Gli enti dell’economia sociale stanno, inoltre, svolgendo un ruolo importante nella sfida dell’inclusione sociale e professionale collegata alla transizione digitale. Accelerano, infatti, gli investimenti nelle diverse tecnologie digitali (lo dichiara il 73% delle organizzazioni, con percentuali ancora più elevate nella sanità, nella formazione e nell’assistenza sociale non residenziale) e si ricercano competenze informatiche anche avanzate per quasi la metà delle loro assunzioni. Anche la transizione green rende sempre più protagonisti nelle diverse comunità locali gli enti dell’economia sociale. Si tratta tipicamente di opportunità generate nell’ambito della produzione e distribuzione di energie rinnovabili e di quelle relative all’economia circolare. Le competenze green sono ritenute, quindi, necessarie – con diversi gradi di specializzazione – per il 72% delle assunzioni programmate da questi enti.
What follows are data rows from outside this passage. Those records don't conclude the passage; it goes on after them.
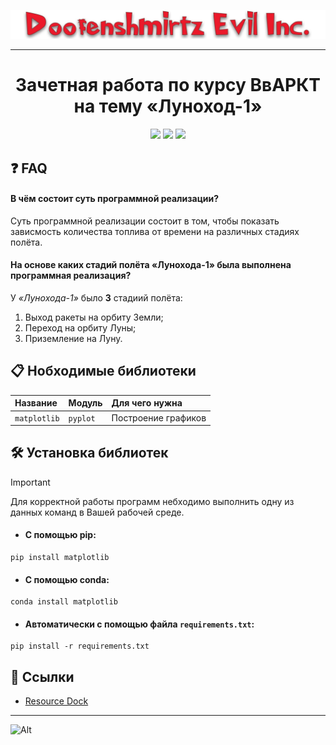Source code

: ![Logo](Screenshots/RKT_logo.png)

---
**<h1 align="center">Зачетная работа по курсу ВвАРКТ на тему «Луноход-1»</h1>**

<p href="https://www.python.org/downloads/" align="center">
  <a href="https://choosealicense.com/licenses/mit/"><img src="https://img.shields.io/badge/MIT-LICENSE-red?style=for-the-badge&labelColor=pink"/></a>
  <a href="https://github.com/matv3ykaa"><img src="https://img.shields.io/badge/matv3ykaa-matv3ykaa?style=for-the-badge&logo=GitHub&logoColor=black&labelColor=pink&color=gray&link=https%3A%2F%2Fgithub.com%2Fmatv3ykaa"/></a>
  <a href="https://www.python.org/downloads/"><img src="https://img.shields.io/badge/Python-3.11.4-yellow?style=for-the-badge&logo=python&logoColor=white&labelColor=blue"/></a>
</p>

## ❓ FAQ

#### В чём состоит суть программной реализации?

Суть программной реализации состоит в том, чтобы показать зависмость количества топлива от времени на различных стадиях полёта.

#### На основе каких стадий полёта «Лунохода-1» была выполнена программная реализация?

У _«Лунохода-1»_ было **3** стадиий полёта:
1. Выход ракеты на орбиту Земли;
2. Переход на орбиту Луны;
3. Приземление на Луну.

## 📋 Нобходимые библиотеки
| Название     | Модуль   |    Для чего нужна   |
| :----------- | :------- | :------------------ |
| `matplotlib` | `pyplot` | Построение графиков |

## 🛠️ Установка библиотек
> [!IMPORTANT]  
> Для корректной работы программ небходимо выполнить одну из данных команд в Вашей рабочей среде.
- #### С помощью pip:
```
pip install matplotlib
```
- #### С помощью conda:
```
conda install matplotlib
```
- #### Автоматически с помощью файла `requirements.txt`:
```
pip install -r requirements.txt
```
## 🔗 Ссылки
- [Resource Dock](https://docs.google.com/document/d/1ijbliiQDuWv82LZRNR8_xXNfqQRsLWGklXxbIRIdllM/edit)

---
![Alt](https://repobeats.axiom.co/api/embed/516eb5672aac6f7c1859e6eda035efbbad62f81e.svg "Repobeats analytics image")

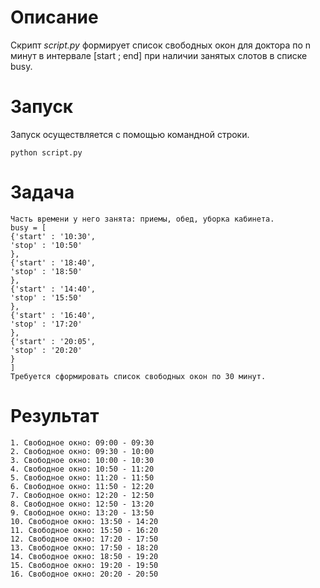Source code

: # Описание
Скрипт *script.py* формирует список свободных окон для доктора по n минут в интервале  [start ; end] при наличии занятых слотов в списке busy.

# Запуск
Запуск осуществляется с помощью командной строки.
```
python script.py
```

# Задача
```Доктор принимает с 9 утра до 9 вечера.
Часть времени у него занята: приемы, обед, уборка кабинета.
busy = [
{'start' : '10:30',
'stop' : '10:50'
},
{'start' : '18:40',
'stop' : '18:50'
},
{'start' : '14:40',
'stop' : '15:50'
},
{'start' : '16:40',
'stop' : '17:20'
},
{'start' : '20:05',
'stop' : '20:20'
}
]
Требуется сформировать список свободных окон по 30 минут.
```

# Результат

```
1. Свободное окно: 09:00 - 09:30
2. Свободное окно: 09:30 - 10:00
3. Свободное окно: 10:00 - 10:30
4. Свободное окно: 10:50 - 11:20
5. Свободное окно: 11:20 - 11:50
6. Свободное окно: 11:50 - 12:20
7. Свободное окно: 12:20 - 12:50
8. Свободное окно: 12:50 - 13:20
9. Свободное окно: 13:20 - 13:50
10. Свободное окно: 13:50 - 14:20
11. Свободное окно: 15:50 - 16:20
12. Свободное окно: 17:20 - 17:50
13. Свободное окно: 17:50 - 18:20
14. Свободное окно: 18:50 - 19:20
15. Свободное окно: 19:20 - 19:50
16. Свободное окно: 20:20 - 20:50
```
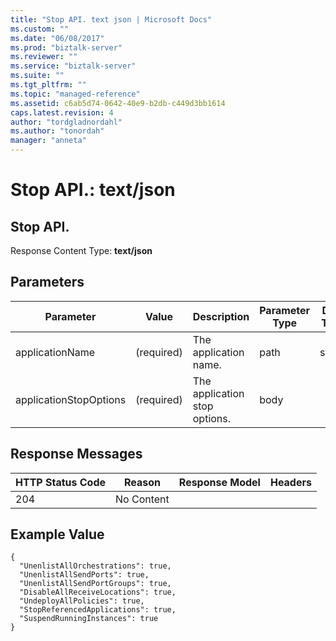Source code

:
 ```yaml
---
title: "Stop API. text json | Microsoft Docs"
ms.custom: ""
ms.date: "06/08/2017"
ms.prod: "biztalk-server"
ms.reviewer: ""
ms.service: "biztalk-server"
ms.suite: ""
ms.tgt_pltfrm: ""
ms.topic: "managed-reference"
ms.assetid: c6ab5d74-0642-40e9-b2db-c449d3bb1614
caps.latest.revision: 4
author: "tordgladnordahl"
ms.author: "tonordah"
manager: "anneta"
---
```

# Stop API.: text/json
## Stop API.

  Response Content Type: **text/json**
  
  Parameters
  ---
  
  

Parameter |Value |Description |Parameter Type|Data Type
---------|---------|---------|---------|---------
applicationName|(required)   |The application name.|path |string |
applicationStopOptions|(required)|The application stop options. |body | |


Response Messages
---

HTTP Status Code|Reason|Response Model|Headers 
---------|---------|---------|---------
204   |No Content    |         |         |

Example Value
---

```
{
  "UnenlistAllOrchestrations": true,
  "UnenlistAllSendPorts": true,
  "UnenlistAllSendPortGroups": true,
  "DisableAllReceiveLocations": true,
  "UndeployAllPolicies": true,
  "StopReferencedApplications": true,
  "SuspendRunningInstances": true
}
```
La capacità di coniugare in una pluralità di settori produttivi iniziative economiche innovative, sostenibilità, occupazione, crescita delle competenze e coesione sociale rende ormai gli enti dell’economia sociale una leva di straordinarie potenzialità a disposizione della politica economica (e non solo per i servizi di welfare). In questo senso va sottolineato la particolare dinamicità del mondo delle imprese sociali che rappresentano in Italia più del 32% delle organizzazioni e oltre il 40% dell’occupazione nell’economia sociale. A sei anni dal D.Lgs. 112/2017 si può rilevare che il 23,2% delle imprese sociali con dipendenti è “giovane” essendo nate dopo la riforma e per quasi un terzo le nuove imprese sociali prendono la forma di società di capitali, associazioni, fondazioni, cooperative diverse dalle cooperative sociali. Le cooperative sociali sono ancora largamente maggioritarie (90%), ma si sta consolidando il quadro di un crescente pluralismo organizzativo e societario all’interno della “galassia” delle imprese sociali. E aumentano anche i settori economici in cui operano. La principale (anche se non unica) tipologia di ente del terzo settore prevista nell’ordinamento italiano per lo svolgimento di un’attività d’impresa di interesse generale, si dimostra così sempre più flessibile e capace di generare un impatto sociale ed economico positivo sui territori.
Le grandi potenzialità dell’economia sociale non sono però ancora adeguatamente riconosciute e valorizzate nel nostro paese. Il Piano d’azione Nazionale per l’economia sociale che entro novembre 2025 dovrà essere definito dal Governo italiano, potrà consentire di affrontare, nel dialogo tra i diversi attori, le criticità ancora esistenti e creare un contesto normativo e di sviluppo favorevole.
Per dare forza all’economia sociale servirà, soprattutto, il coinvolgimento dei territori dove possono prendere corpo forme di progettazione in condivisione e partenariato tra settore pubblico e settore privato, tra enti del terzo settore e imprese profit, piattaforme per agevolare l’accesso ai finanziamenti e accompagnare la valutazione, il monitoraggio e l’attuazione delle strategie di promozione dell’economia sociale. Per questo sarà importante l’organizzazione di osservatori territoriali e comitati di coordinamento con il coinvolgimento attivo della cooperazione e degli enti del terzo settore, degli enti locali, delle università, dei rappresentanti delle economie locali e delle camere di commercio.